While still a student, I had an opportunity to enroll in a study-abroad course about C. S. Lewis hosted by Oxford and Cambridge, where Lewis had taught for more than three decades. (I’d guessed right—he was a don.) The class was held at St. Stephen’s House, an Anglican college not far from Magdalen College, Lewis’s academic home.

Soon after arriving, I learned that Lewis often walked to St. Stephen’s to say confession in the chapel.

I had to see that chapel.

During a tea break (yep, England), I slipped out of the classroom and tried to find my way to the chapel. I promptly got lost, wandering halls that might as well have been from the Middle Ages.
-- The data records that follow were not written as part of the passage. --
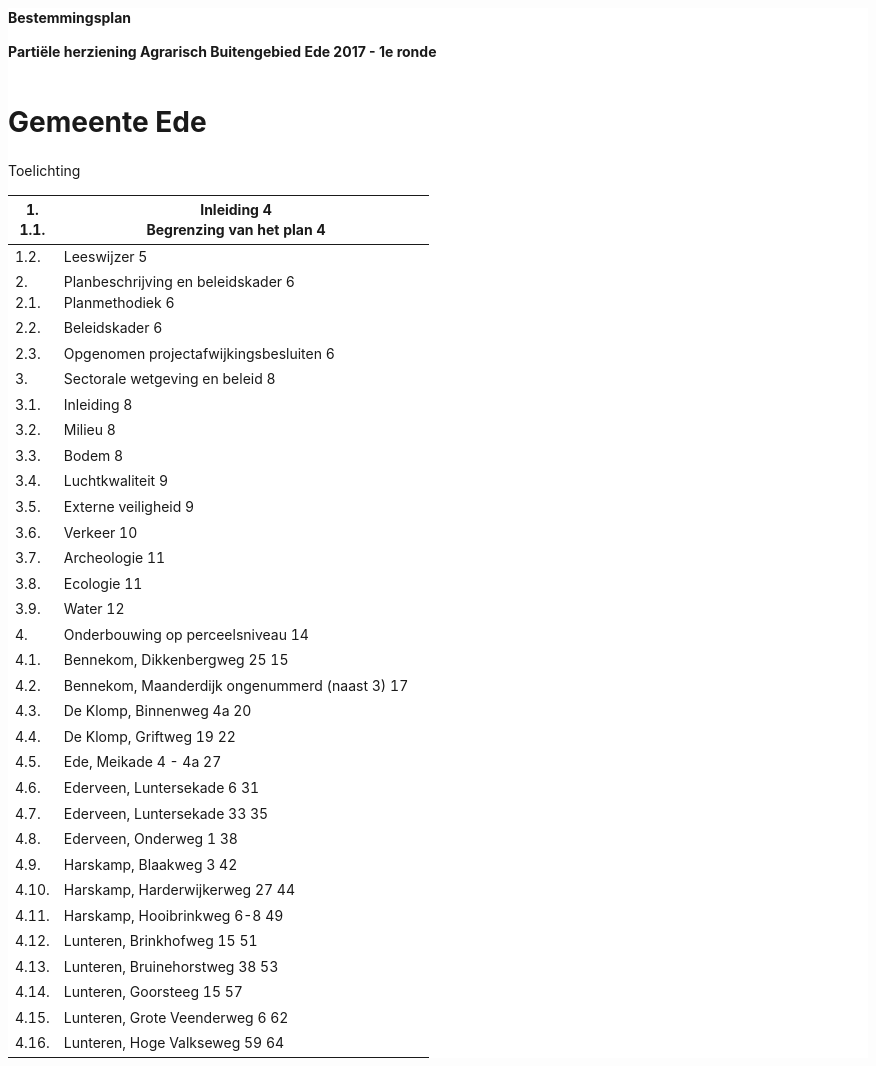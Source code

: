 **Bestemmingsplan**

**Partiële herziening Agrarisch Buitengebied Ede 2017 - 1e ronde**

# Gemeente Ede

Toelichting

| 1.<br>1.1. | Inleiding 4<br>Begrenzing van het plan  4              |  |
|------------|--------------------------------------------------------|--|
| 1.2.       | Leeswijzer  5                                          |  |
| 2.<br>2.1. | Planbeschrijving en beleidskader 6<br>Planmethodiek  6 |  |
| 2.2.       | Beleidskader 6                                         |  |
| 2.3.       | Opgenomen projectafwijkingsbesluiten 6                 |  |
| 3.         | Sectorale wetgeving en beleid 8                        |  |
| 3.1.       | Inleiding  8                                           |  |
| 3.2.       | Milieu  8                                              |  |
| 3.3.       | Bodem 8                                                |  |
| 3.4.       | Luchtkwaliteit  9                                      |  |
| 3.5.       | Externe veiligheid  9                                  |  |
| 3.6.       | Verkeer 10                                             |  |
| 3.7.       | Archeologie  11                                        |  |
| 3.8.       | Ecologie 11                                            |  |
| 3.9.       | Water 12                                               |  |
| 4.         | Onderbouwing op perceelsniveau  14                     |  |
| 4.1.       | Bennekom, Dikkenbergweg 25  15                         |  |
| 4.2.       | Bennekom, Maanderdijk ongenummerd (naast 3) 17         |  |
| 4.3.       | De Klomp, Binnenweg 4a  20                             |  |
| 4.4.       | De Klomp, Griftweg 19 22                               |  |
| 4.5.       | Ede, Meikade 4 - 4a 27                                 |  |
| 4.6.       | Ederveen, Luntersekade 6  31                           |  |
| 4.7.       | Ederveen, Luntersekade 33  35                          |  |
| 4.8.       | Ederveen, Onderweg 1 38                                |  |
| 4.9.       | Harskamp, Blaakweg 3 42                                |  |
| 4.10.      | Harskamp, Harderwijkerweg 27 44                        |  |
| 4.11.      | Harskamp, Hooibrinkweg 6-8 49                          |  |
| 4.12.      | Lunteren, Brinkhofweg 15  51                           |  |
| 4.13.      | Lunteren, Bruinehorstweg 38 53                         |  |
| 4.14.      | Lunteren, Goorsteeg 15 57                              |  |
| 4.15.      | Lunteren, Grote Veenderweg 6  62                       |  |
| 4.16.      | Lunteren, Hoge Valkseweg 59 64                         |  |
A student pointed me in the right direction. I walked through a heavy wooden door into a small, white-painted chapel with wood seats along the sides. Dust floated in shafts of sunlight shining through the windows. The room was silent.

I sat in one of the straight-backed seats along the wall. I pictured Lewis sitting there, getting down on his knees to ask for God’s forgiveness.

I recalled a line from a letter Lewis wrote: “I think that if God forgives us we must forgive ourselves. Otherwise it is almost like setting up ourselves as a higher tribunal than him.”

I had memorized that line because I wanted so badly to believe it. I closed my eyes. I slid off the wooden seat and got on my knees. I folded my hands.

I asked God to forgive me.

I knew in my heart that he already had.